Records excerpted from a collection

◆ ◆ ◆ ◆ ◆ ◆ ◆

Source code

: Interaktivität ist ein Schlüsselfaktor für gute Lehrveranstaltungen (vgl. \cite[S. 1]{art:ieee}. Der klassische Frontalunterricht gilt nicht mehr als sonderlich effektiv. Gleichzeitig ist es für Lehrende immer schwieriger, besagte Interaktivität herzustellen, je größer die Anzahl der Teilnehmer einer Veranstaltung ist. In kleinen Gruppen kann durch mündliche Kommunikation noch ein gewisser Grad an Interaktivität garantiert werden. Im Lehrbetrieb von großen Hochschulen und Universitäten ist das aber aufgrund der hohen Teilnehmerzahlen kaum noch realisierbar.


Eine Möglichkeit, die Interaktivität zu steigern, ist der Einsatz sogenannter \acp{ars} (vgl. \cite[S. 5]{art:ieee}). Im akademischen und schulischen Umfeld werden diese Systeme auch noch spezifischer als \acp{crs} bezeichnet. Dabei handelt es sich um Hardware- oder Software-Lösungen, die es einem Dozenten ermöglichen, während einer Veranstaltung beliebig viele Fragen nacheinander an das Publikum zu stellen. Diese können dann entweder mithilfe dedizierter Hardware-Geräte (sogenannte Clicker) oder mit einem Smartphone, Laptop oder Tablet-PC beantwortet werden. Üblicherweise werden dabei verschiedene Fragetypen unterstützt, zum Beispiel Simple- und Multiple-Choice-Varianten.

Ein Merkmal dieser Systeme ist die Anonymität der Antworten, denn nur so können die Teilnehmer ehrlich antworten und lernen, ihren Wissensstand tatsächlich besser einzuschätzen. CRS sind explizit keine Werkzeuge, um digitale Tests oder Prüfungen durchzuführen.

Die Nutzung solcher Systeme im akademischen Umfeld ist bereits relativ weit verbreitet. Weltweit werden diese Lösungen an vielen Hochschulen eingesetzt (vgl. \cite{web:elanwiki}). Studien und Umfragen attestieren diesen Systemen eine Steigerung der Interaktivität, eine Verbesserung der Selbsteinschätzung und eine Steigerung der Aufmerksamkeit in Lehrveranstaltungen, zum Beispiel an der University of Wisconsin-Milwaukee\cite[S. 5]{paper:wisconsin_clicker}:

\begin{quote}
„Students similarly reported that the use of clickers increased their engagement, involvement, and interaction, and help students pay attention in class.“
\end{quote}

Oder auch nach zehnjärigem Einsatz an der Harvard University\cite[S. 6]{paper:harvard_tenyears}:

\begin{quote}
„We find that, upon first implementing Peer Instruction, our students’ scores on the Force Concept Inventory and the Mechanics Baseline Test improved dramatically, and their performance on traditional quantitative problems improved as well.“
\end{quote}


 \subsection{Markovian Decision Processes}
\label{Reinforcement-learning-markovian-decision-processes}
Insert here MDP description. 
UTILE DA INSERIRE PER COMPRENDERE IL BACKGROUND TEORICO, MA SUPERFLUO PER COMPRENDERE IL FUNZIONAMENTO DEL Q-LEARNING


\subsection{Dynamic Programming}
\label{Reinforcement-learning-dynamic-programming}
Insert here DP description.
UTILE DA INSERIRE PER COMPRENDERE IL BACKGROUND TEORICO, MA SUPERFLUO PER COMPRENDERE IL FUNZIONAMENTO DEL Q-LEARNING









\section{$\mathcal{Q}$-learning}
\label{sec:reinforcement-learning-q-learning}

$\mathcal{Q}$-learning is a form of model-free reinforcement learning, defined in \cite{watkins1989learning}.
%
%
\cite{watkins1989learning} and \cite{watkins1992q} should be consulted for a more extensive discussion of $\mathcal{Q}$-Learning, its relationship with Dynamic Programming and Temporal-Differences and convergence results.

◆ ◆ ◆ ◆ ◆ ◆ ◆

**WHAT TO DO**
Exactly reproduce every line of the records.

**RESPONSE AREA**
Source code

: Interaktivität ist ein Schlüsselfaktor für gute Lehrveranstaltungen (vgl. \cite[S. 1]{art:ieee}. Der klassische Frontalunterricht gilt nicht mehr als sonderlich effektiv. Gleichzeitig ist es für Lehrende immer schwieriger, besagte Interaktivität herzustellen, je größer die Anzahl der Teilnehmer einer Veranstaltung ist. In kleinen Gruppen kann durch mündliche Kommunikation noch ein gewisser Grad an Interaktivität garantiert werden. Im Lehrbetrieb von großen Hochschulen und Universitäten ist das aber aufgrund der hohen Teilnehmerzahlen kaum noch realisierbar.


Eine Möglichkeit, die Interaktivität zu steigern, ist der Einsatz sogenannter \acp{ars} (vgl. \cite[S. 5]{art:ieee}). Im akademischen und schulischen Umfeld werden diese Systeme auch noch spezifischer als \acp{crs} bezeichnet. Dabei handelt es sich um Hardware- oder Software-Lösungen, die es einem Dozenten ermöglichen, während einer Veranstaltung beliebig viele Fragen nacheinander an das Publikum zu stellen. Diese können dann entweder mithilfe dedizierter Hardware-Geräte (sogenannte Clicker) oder mit einem Smartphone, Laptop oder Tablet-PC beantwortet werden. Üblicherweise werden dabei verschiedene Fragetypen unterstützt, zum Beispiel Simple- und Multiple-Choice-Varianten.

Ein Merkmal dieser Systeme ist die Anonymität der Antworten, denn nur so können die Teilnehmer ehrlich antworten und lernen, ihren Wissensstand tatsächlich besser einzuschätzen. CRS sind explizit keine Werkzeuge, um digitale Tests oder Prüfungen durchzuführen.

Die Nutzung solcher Systeme im akademischen Umfeld ist bereits relativ weit verbreitet. Weltweit werden diese Lösungen an vielen Hochschulen eingesetzt (vgl. \cite{web:elanwiki}). Studien und Umfragen attestieren diesen Systemen eine Steigerung der Interaktivität, eine Verbesserung der Selbsteinschätzung und eine Steigerung der Aufmerksamkeit in Lehrveranstaltungen, zum Beispiel an der University of Wisconsin-Milwaukee\cite[S. 5]{paper:wisconsin_clicker}:

\begin{quote}
„Students similarly reported that the use of clickers increased their engagement, involvement, and interaction, and help students pay attention in class.“
\end{quote}

Oder auch nach zehnjärigem Einsatz an der Harvard University\cite[S. 6]{paper:harvard_tenyears}:

\begin{quote}
„We find that, upon first implementing Peer Instruction, our students’ scores on the Force Concept Inventory and the Mechanics Baseline Test improved dramatically, and their performance on traditional quantitative problems improved as well.“
\end{quote}


 \subsection{Markovian Decision Processes}
\label{Reinforcement-learning-markovian-decision-processes}
Insert here MDP description. 
UTILE DA INSERIRE PER COMPRENDERE IL BACKGROUND TEORICO, MA SUPERFLUO PER COMPRENDERE IL FUNZIONAMENTO DEL Q-LEARNING


\subsection{Dynamic Programming}
\label{Reinforcement-learning-dynamic-programming}
Insert here DP description.
UTILE DA INSERIRE PER COMPRENDERE IL BACKGROUND TEORICO, MA SUPERFLUO PER COMPRENDERE IL FUNZIONAMENTO DEL Q-LEARNING









\section{$\mathcal{Q}$-learning}
\label{sec:reinforcement-learning-q-learning}

$\mathcal{Q}$-learning is a form of model-free reinforcement learning, defined in \cite{watkins1989learning}.
%
%
\cite{watkins1989learning} and \cite{watkins1992q} should be consulted for a more extensive discussion of $\mathcal{Q}$-Learning, its relationship with Dynamic Programming and Temporal-Differences and convergence results.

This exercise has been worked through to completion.